Knowledge work in organizations is traditionally carried out by either code or by humans. Agents are a new option—not quite code, not quite human, but somewhere in between.
Spectrum showing Code (fast, predictable, not intelligent, low cost), AI Agent in the middle, and Human (slow, unpredictable, intelligent, high cost)
CodeAgentHuman
SpeedVery fastFastSlow
PredictabilityCompletely predictableMostly predictableUnpredictable
IntelligenceNone (follows rules exactly)Moderate (handles fuzzy inputs)High (creativity, judgment)
Running costVery lowLow to moderateHigh
This isn’t an “either/or” choice. Agents can use code for computations and data processing. Agents can interact with humans for approvals and escalations. The question is: which tasks benefit from having an agent involved?

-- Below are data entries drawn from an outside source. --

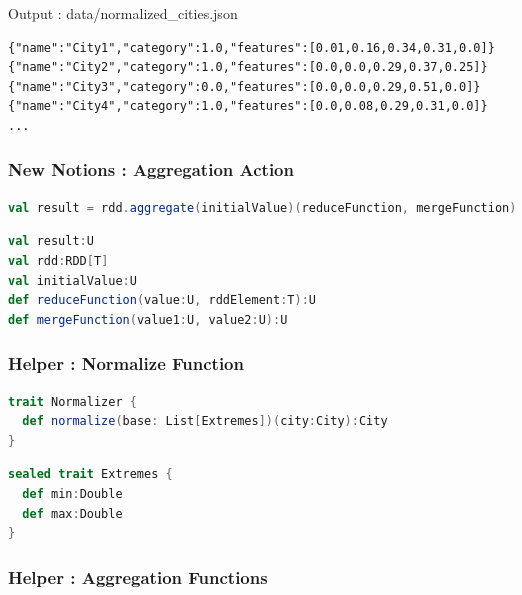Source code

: \documentclass[slidetop,9pt,utf8]{beamer}
\begin{document}
\begin{CJK}{UTF8}{gbsn}
\begin{frame}[fragile]
  \begin{block}{Output : data/normalized\_cities.json}
    \begin{verbatim}
{"name":"City1","category":1.0,"features":[0.01,0.16,0.34,0.31,0.0]}
{"name":"City2","category":1.0,"features":[0.0,0.0,0.29,0.37,0.25]}
{"name":"City3","category":0.0,"features":[0.0,0.0,0.29,0.51,0.0]}
{"name":"City4","category":1.0,"features":[0.0,0.08,0.29,0.31,0.0]}
...
    \end{verbatim}
  \end{block}

\end{frame}

\begin{frame}[fragile]
  \frametitle{New Notions : Aggregation Action}


  \begin{lstlisting}[label=Aggregate, caption=Aggregation over an RDD, language=scala, style=code]
val result = rdd.aggregate(initialValue)(reduceFunction, mergeFunction)
  \end{lstlisting}


  \begin{lstlisting}[label=AggregateType, caption=Types over aggregate, language=scala, style=code]
val result:U
val rdd:RDD[T]
val initialValue:U
def reduceFunction(value:U, rddElement:T):U
def mergeFunction(value1:U, value2:U):U
  \end{lstlisting}

\end{frame}

\begin{frame}[fragile]
  \frametitle{Helper : Normalize Function}

\begin{lstlisting}[label=NormalizerTrait, caption=Normalizer Trait, language=scala, style=code]
trait Normalizer {
  def normalize(base: List[Extremes])(city:City):City
}
  \end{lstlisting}

  \begin{lstlisting}[label=ExtremesTrait, caption=Extremes Trait, language=scala, style=code]
sealed trait Extremes {
  def min:Double
  def max:Double
}
  \end{lstlisting}

\end{frame}

\begin{frame}[fragile]
  \frametitle{Helper : Aggregation Functions}


\end{frame}
\end{CJK}
\end{document}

Step 1: Map how you spend your time

Start by analyzing how your team spends time. What does a typical week look like? Make a list of the different types of tasks you do—each sticky note represents a task type.
Chart showing sticky notes plotted by frequency (y-axis: how often, how much time) and value (x-axis: is this good use of your time)
For each task type, assess two dimensions: Y-axis: Frequency and time investment
  • How often do you do this task?
  • How much cumulative time does it take?
  • Tasks at the top are routine, repetitive, or time-consuming
X-axis: Value of your time
  • Does this feel like high-value work?
  • Would you be sad if this was automated away?
  • Tasks on the left feel like “someone should be doing this, but does it have to be me?”
The top-left quadrant—frequent tasks that don’t feel like good use of your time—are your candidates for agent assistance.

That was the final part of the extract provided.